Monday, October 19, 2020

IMPACT Chicago History Lives On

On October 15, 2020 Laura Berfield (pictured here), Archivist at Loyola University Women and Leadership Archives, accepted four crates of documents from IMPACT Chicago Lead Instructor and Admin Team Co-Leader Martha Thompson. Martha donated the IMPACT Chicago documents she has collected since she began working collaboratively to build and maintain the infrastructure to support IMPACT Chicago programming (not participants' personal information or instructors and staff personnel files). The documents provide insight into the founding and early development of IMPACT Chicago as well as the opportunities and challenges that the organization faced from 1987 to the early 2000s. The Women and Leadership Archives collects, preserves, and makes available records of women and women's organizations documenting women's lives, contributions, and activism and women's issues. IMPACT Chicago is proud to be part of the Women and Leadership Archive collection!

Monday, October 12, 2020

Kicking Down the Barriers: Self-Defense and Social Justice


Social injustice is not all in our heads. Our identities and our bodies are influenced by our placement in complex intersections of social privilege and oppression.  We learn to use and move our bodies in ways that reinforce these complex intersections.  Empowerment self-defense training offers an opportunity to interrupt perceptions and movements of our bodies that perpetuate patterns of inequality and injustice.  

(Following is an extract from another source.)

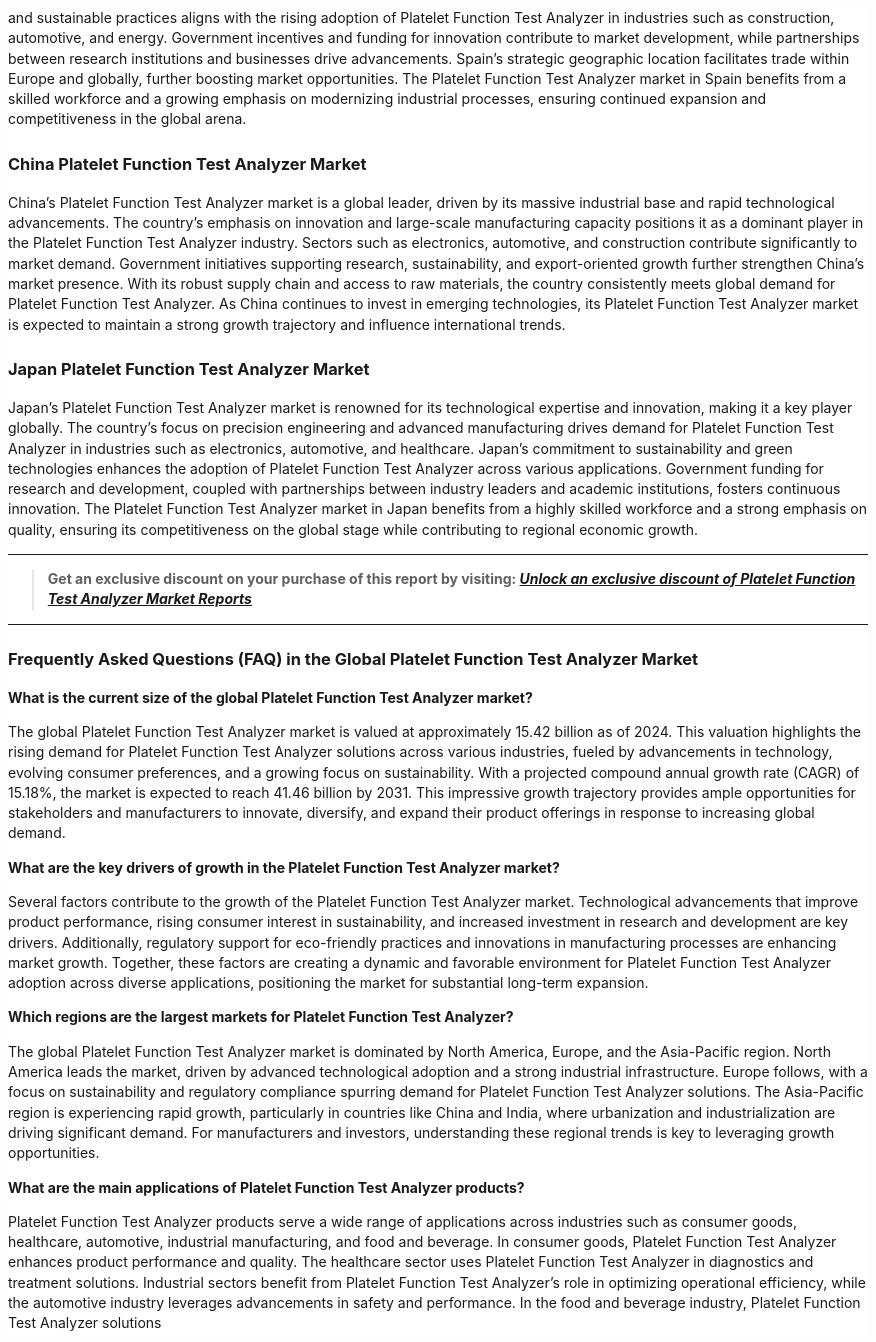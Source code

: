 and sustainable practices aligns with the rising adoption of Platelet Function Test Analyzer in industries such as construction, automotive, and energy. Government incentives and funding for innovation contribute to market development, while partnerships between research institutions and businesses drive advancements. Spain&rsquo;s strategic geographic location facilitates trade within Europe and globally, further boosting market opportunities. The Platelet Function Test Analyzer market in Spain benefits from a skilled workforce and a growing emphasis on modernizing industrial processes, ensuring continued expansion and competitiveness in the global arena.</p><h3>China Platelet Function Test Analyzer Market</h3><p>China&rsquo;s Platelet Function Test Analyzer market is a global leader, driven by its massive industrial base and rapid technological advancements. The country&rsquo;s emphasis on innovation and large-scale manufacturing capacity positions it as a dominant player in the Platelet Function Test Analyzer industry. Sectors such as electronics, automotive, and construction contribute significantly to market demand. Government initiatives supporting research, sustainability, and export-oriented growth further strengthen China&rsquo;s market presence. With its robust supply chain and access to raw materials, the country consistently meets global demand for Platelet Function Test Analyzer. As China continues to invest in emerging technologies, its Platelet Function Test Analyzer market is expected to maintain a strong growth trajectory and influence international trends.</p><h3>Japan Platelet Function Test Analyzer Market</h3><p>Japan&rsquo;s Platelet Function Test Analyzer market is renowned for its technological expertise and innovation, making it a key player globally. The country&rsquo;s focus on precision engineering and advanced manufacturing drives demand for Platelet Function Test Analyzer in industries such as electronics, automotive, and healthcare. Japan&rsquo;s commitment to sustainability and green technologies enhances the adoption of Platelet Function Test Analyzer across various applications. Government funding for research and development, coupled with partnerships between industry leaders and academic institutions, fosters continuous innovation. The Platelet Function Test Analyzer market in Japan benefits from a highly skilled workforce and a strong emphasis on quality, ensuring its competitiveness on the global stage while contributing to regional economic growth.</p><hr /><blockquote><p><strong>Get an exclusive discount on your purchase of this report by visiting: <em><a href="://marketresearchpulse.com/ask-for-discount/18210?utm_source=Github&amp;utm_medium=023">Unlock an exclusive discount of Platelet Function Test Analyzer Market Reports</a></em>&nbsp;</strong></p></blockquote><hr /><h3>Frequently Asked Questions (FAQ) in the Global Platelet Function Test Analyzer Market</h3><p><strong>What is the current size of the global Platelet Function Test Analyzer market?</strong></p><p>The global Platelet Function Test Analyzer market is valued at approximately 15.42 billion as of 2024. This valuation highlights the rising demand for Platelet Function Test Analyzer solutions across various industries, fueled by advancements in technology, evolving consumer preferences, and a growing focus on sustainability. With a projected compound annual growth rate (CAGR) of 15.18%, the market is expected to reach 41.46 billion by 2031. This impressive growth trajectory provides ample opportunities for stakeholders and manufacturers to innovate, diversify, and expand their product offerings in response to increasing global demand.</p><p><strong>What are the key drivers of growth in the Platelet Function Test Analyzer market?</strong></p><p>Several factors contribute to the growth of the Platelet Function Test Analyzer market. Technological advancements that improve product performance, rising consumer interest in sustainability, and increased investment in research and development are key drivers. Additionally, regulatory support for eco-friendly practices and innovations in manufacturing processes are enhancing market growth. Together, these factors are creating a dynamic and favorable environment for Platelet Function Test Analyzer adoption across diverse applications, positioning the market for substantial long-term expansion.</p><p><strong>Which regions are the largest markets for Platelet Function Test Analyzer?</strong></p><p>The global Platelet Function Test Analyzer market is dominated by North America, Europe, and the Asia-Pacific region. North America leads the market, driven by advanced technological adoption and a strong industrial infrastructure. Europe follows, with a focus on sustainability and regulatory compliance spurring demand for Platelet Function Test Analyzer solutions. The Asia-Pacific region is experiencing rapid growth, particularly in countries like China and India, where urbanization and industrialization are driving significant demand. For manufacturers and investors, understanding these regional trends is key to leveraging growth opportunities.</p><p><strong>What are the main applications of Platelet Function Test Analyzer products?</strong></p><p>Platelet Function Test Analyzer products serve a wide range of applications across industries such as consumer goods, healthcare, automotive, industrial manufacturing, and food and beverage. In consumer goods, Platelet Function Test Analyzer enhances product performance and quality. The healthcare sector uses Platelet Function Test Analyzer in diagnostics and treatment solutions. Industrial sectors benefit from Platelet Function Test Analyzer&rsquo;s role in optimizing operational efficiency, while the automotive industry leverages advancements in safety and performance. In the food and beverage industry, Platelet Function Test Analyzer solutions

In empowerment self-defense training, participants:

  • Develop confidence, calmness, and assertiveness; not aggression or submissiveness.
  • Practice setting boundaries and honoring the boundaries of others.
  • Discover the power of their bodies and the power of integrating body, mind, voice, and spirit.
  • Explode the myth that only extraordinary people and actions can prevent, redirect, or stop someone bigger or stronger.
  • Recognize the effectiveness of everyday skills, such as paying attention, making decisions, speaking up, and acting decisively.
  • Learn that physical self-defense tools are as close as their elbows, hands, knees, and feet.
  • Experience being responsible for themselves while also supporting, cheering on, and learning from others.

The potential impact of empowerment self-defense training goes beyond individual participants. Imagine the consequences if thousands of people in a community were not only able to defend themselves from violence, but had experienced an empowerment self-defense program where they practiced challenging norms of aggression and compliance, demystified images of who is powerful and deserving, and collectively imagined a world where all people live safely and with dignity. Those thousands could set thousands more in motion.